▸ YOUR GOAL:
Reproduce the listing below as it stands. Leave out each image.

▸ ENTRIES PROVIDED:
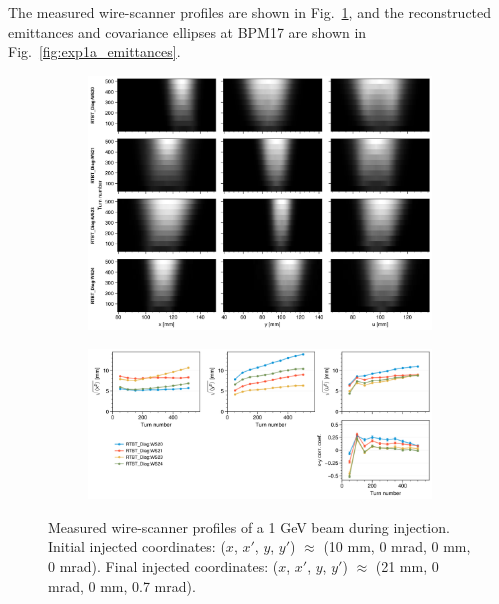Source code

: The measured wire-scanner profiles are shown in Fig.~\ref{fig:exp1b_wsmeas}, and the reconstructed emittances and covariance ellipses at BPM17 are shown in Fig.~\ref{fig:exp1a_emittances}.
%
\begin{figure}[!p]
    \centering
    \begin{subfigure}{\textwidth}
        \includegraphics[width=\textwidth]{Images/chapter5/exp1b/waterfall.png}
    \end{subfigure}
    \vfill
    \vspace*{1.25cm}
    \vfill
    \begin{subfigure}{\textwidth}
        \includegraphics[width=\textwidth]{Images/chapter5/exp1b/rms.png}
    \end{subfigure}
    \caption{Measured wire-scanner profiles of a 1 GeV beam during injection. Initial injected coordinates: ($x$, $x'$, $y$, $y'$) $\approx$ (10 mm, 0 mrad, 0 mm, 0 mrad). Final injected coordinates: ($x$, $x'$, $y$, $y'$) $\approx$ (21 mm, 0 mrad, 0 mm, 0.7 mrad).}
    \label{fig:exp1b_wsmeas}
\end{figure}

▸ EXPECTED OUTPUT:
Source code

: The measured wire-scanner profiles are shown in Fig.~\ref{fig:exp1b_wsmeas}, and the reconstructed emittances and covariance ellipses at BPM17 are shown in Fig.~\ref{fig:exp1a_emittances}.
%
\begin{figure}[!p]
    \centering
    \begin{subfigure}{\textwidth}
        \includegraphics[width=\textwidth]{Images/chapter5/exp1b/waterfall.png}
    \end{subfigure}
    \vfill
    \vspace*{1.25cm}
    \vfill
    \begin{subfigure}{\textwidth}
        \includegraphics[width=\textwidth]{Images/chapter5/exp1b/rms.png}
    \end{subfigure}
    \caption{Measured wire-scanner profiles of a 1 GeV beam during injection. Initial injected coordinates: ($x$, $x'$, $y$, $y'$) $\approx$ (10 mm, 0 mrad, 0 mm, 0 mrad). Final injected coordinates: ($x$, $x'$, $y$, $y'$) $\approx$ (21 mm, 0 mrad, 0 mm, 0.7 mrad).}
    \label{fig:exp1b_wsmeas}
\end{figure}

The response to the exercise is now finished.